Safety by design: an idea whose time has come in Australia?

February 6, 2024

CMA’s President, Prof. of Law, Elizabeth Handsley, puts forward, ‘Safety by design: an idea whose time has come in Australia?

Imagine a world where you could let children go online with as much confidence as you can give them a glass of water out of the tap. Nobody expects parents of thirsty children to do their own water testing; rather we have significant government and industry investment in infrastructure, and accountability mechanisms to make a safe supply a virtual certainty. Yes, it’s not 100% – there are sometimes failures, like what happened in Sydney in 1998. But the very fact that a failure like that caused such uproar only proves the point: water safety is something we expect, and demand, as a society; and we’re confident we can achieve it.

Could internet safety be the same?

There is lots of discussion going on all over the world about children’s online safety, and one concept that keeps coming up is ‘safety by design’. It means we don’t just try to make the online world safer for children after it’s set up, rather we design the risks out of platforms and experiences from the start. This is not just likely to be more effective, it’s also fundamentally more respectful of children’s rights. It’s an approach that CMA strongly supports, because it puts children front and centre – they aren’t just an afterthought, as we so often find.

Lawmakers overseas are taking steps in the right direction. California passed the Age Appropriate Design Code in 2022, and other States look set to follow suit; and a recent report by the European Parliament calls for action on the risks of persuasive and addictive design. This kind of design is an issue for everybody, and even adults struggle to manage their time spent on devices, but for children it’s profound. According to 5Rights, there is evidence that ‘between a third and half of children rarely disconnect and worry they are addicted to the internet’.

While it’s encouraging to see active discussion in other parts of the world about countering these risks, we have to ask: what is Australia doing? There are many reviews and inquiries going on at the moment (see pages 4-5 here), about online safety, privacy and artificial intelligence for example, but little sign that our lawmakers are thinking about the question of service design.

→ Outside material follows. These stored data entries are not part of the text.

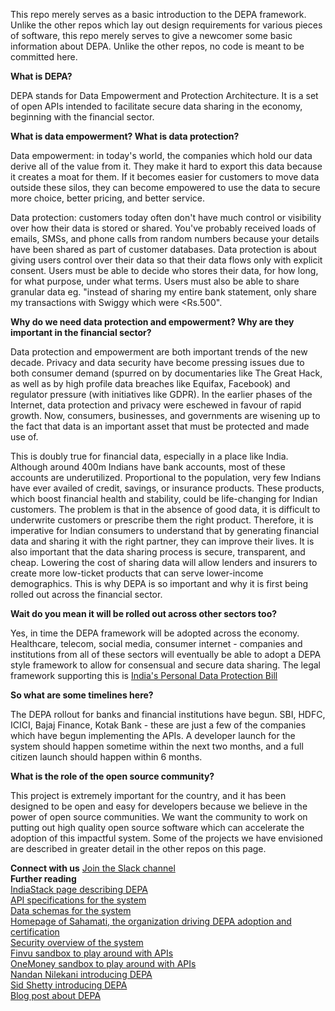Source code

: This repo merely serves as a basic introduction to the DEPA framework. Unlike the other repos which lay out design requirements for various pieces of software, this repo merely serves to give a newcomer some basic information about DEPA. Unlike the other repos, no code is meant to be committed here. 




**What is DEPA?**

DEPA stands for Data Empowerment and Protection Architecture. It is a set of open APIs intended to facilitate secure data sharing in the economy, beginning with the financial sector. 




**What is data empowerment? What is data protection?**

Data empowerment: in today's world, the companies which hold our data derive all of the value from it. They make it hard to export this data because it creates a moat for them. If it becomes easier for customers to move data outside these silos, they can become empowered to use the data to secure more choice, better pricing, and better service. 

Data protection: customers today often don't have much control or visibility over how their data is stored or shared. You've probably received loads of emails, SMSs, and phone calls from random numbers because your details have been shared as part of customer databases. Data protection is about giving users control over their data so that their data flows only with explicit consent. Users must be able to decide who stores their data, for how long, for what purpose, under what terms. Users must also be able to share granular data eg. "instead of sharing my entire bank statement, only share my transactions with Swiggy which were <Rs.500".



**Why do we need data protection and empowerment? Why are they important in the financial sector?**

Data protection and empowerment are both important trends of the new decade. Privacy and data security have become pressing issues due to both consumer demand (spurred on by documentaries like The Great Hack, as well as by high profile data breaches like Equifax, Facebook) and regulator pressure (with initiatives like GDPR). In the earlier phases of the Internet, data protection and privacy were eschewed in favour of rapid growth. Now, consumers, businesses, and governments are wisening up to the fact that data is an important asset that must be protected and made use of.

This is doubly true for financial data, especially in a place like India. Although around 400m Indians have bank accounts, most of these accounts are underutilized. Proportional to the population, very few Indians have ever availed of credit, savings, or insurance products. These products, which boost financial health and stability, could be life-changing for Indian customers. The problem is that in the absence of good data, it is difficult to underwrite customers or prescribe them the right product. Therefore, it is imperative for Indian consumers to understand that by generating financial data and sharing it with the right partner, they can improve their lives.  It is also important that the data sharing process is secure, transparent, and cheap. Lowering the cost of sharing data will allow lenders and insurers to create more low-ticket products that can serve lower-income demographics. This is why DEPA is so important and why it is first being rolled out across the financial sector.




**Wait do you mean it will be rolled out across other sectors too?**

Yes, in time the DEPA framework will be adopted across the economy. Healthcare, telecom, social media, consumer internet - companies and institutions from all of these sectors will eventually be able to adopt a DEPA style framework to allow for consensual and secure data sharing. The legal framework supporting this is [India's Personal Data Protection Bill](https://meity.gov.in/writereaddata/files/Personal_Data_Protection_Bill,2018.pdf)



**So what are some timelines here?**

The DEPA rollout for banks and financial institutions have begun. SBI, HDFC, ICICI, Bajaj Finance, Kotak Bank - these are just a few of the companies which have begun implementing the APIs. A developer launch for the system should happen sometime within the next two months, and a full citizen launch should happen within 6 months.



**What is the role of the open source community?**

This project is extremely important for the country, and it has been designed to be open and easy for developers because we believe in the power of open source communities. We want the community to work on putting out high quality open source software which can accelerate the adoption of this impactful system. Some of the projects we have envisioned are described in greater detail in the other repos on this page. 



**Connect with us**
[Join the Slack channel](https://join.slack.com/t/depaopensourc-dev9365/shared_invite/enQtODg2MTI5OTE3ODc1LTY0ZDljNGQ0MjJjODBhZjhjN2UwM2MxY2YxNjA1MDgwMGM4OWU4ZmQwODdjZWEwMDhlZGIyZmQ3YmMyMDk0Yjc)
<br>
**Further reading**<br>
[IndiaStack page describing DEPA](https://indiastack.org/depa/) <br>
[API specifications for the system](https://api.rebit.org.in/) <br>
[Data schemas for the system](https://api.rebit.org.in/schema) <br>
[Homepage of Sahamati, the organization driving DEPA adoption and certification](http://sahamati.org.in/) <br>
[Security overview of the system](https://pdfhost.io/edit?doc=ec3fe7f4-5284-42e2-b560-2d8cb91a36e2) <br>
[Finvu sandbox to play around with APIs](https://finvu.github.io/sandbox/fip_data_api/) <br>
[OneMoney sandbox to play around with APIs](https://www.onemoney.in/docs/api/) <br>
[Nandan Nilekani introducing DEPA](https://www.youtube.com/watch?v=pJnnKUaoVpA&t=361s) <br>
[Sid Shetty introducing DEPA](https://www.youtube.com/watch?v=mW__azI8_ow&t=2812s) <br>
[Blog post about DEPA](https://blog.usejournal.com/this-can-be-as-big-as-upi-understanding-the-big-new-thing-in-india-76465995997f)<br>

As this is being written, I’m working on CMA’s submission on proposed amendments to the Basic Online Safety Expectation Determination. This is part of a complex and bewildering co-regulation system where the Parliament empowers the Minister to state the government’s expectations of online providers. The Determination, as it currently stands, says nothing about design. Perhaps it would make little difference to children’s rights and wellbeing even if there were expectations on design, considering the weakness of the regulation (online providers may only be required to report to the eSafety Commissioner about ‘compliance’ with those expectations; and if there has been a contravention the Commissioner can only prepare a statement to that effect, that she may or may not publish on her website).

Still, it would be excellent to see the Australian government address the way online services and experiences are designed, and this would be a good place to start.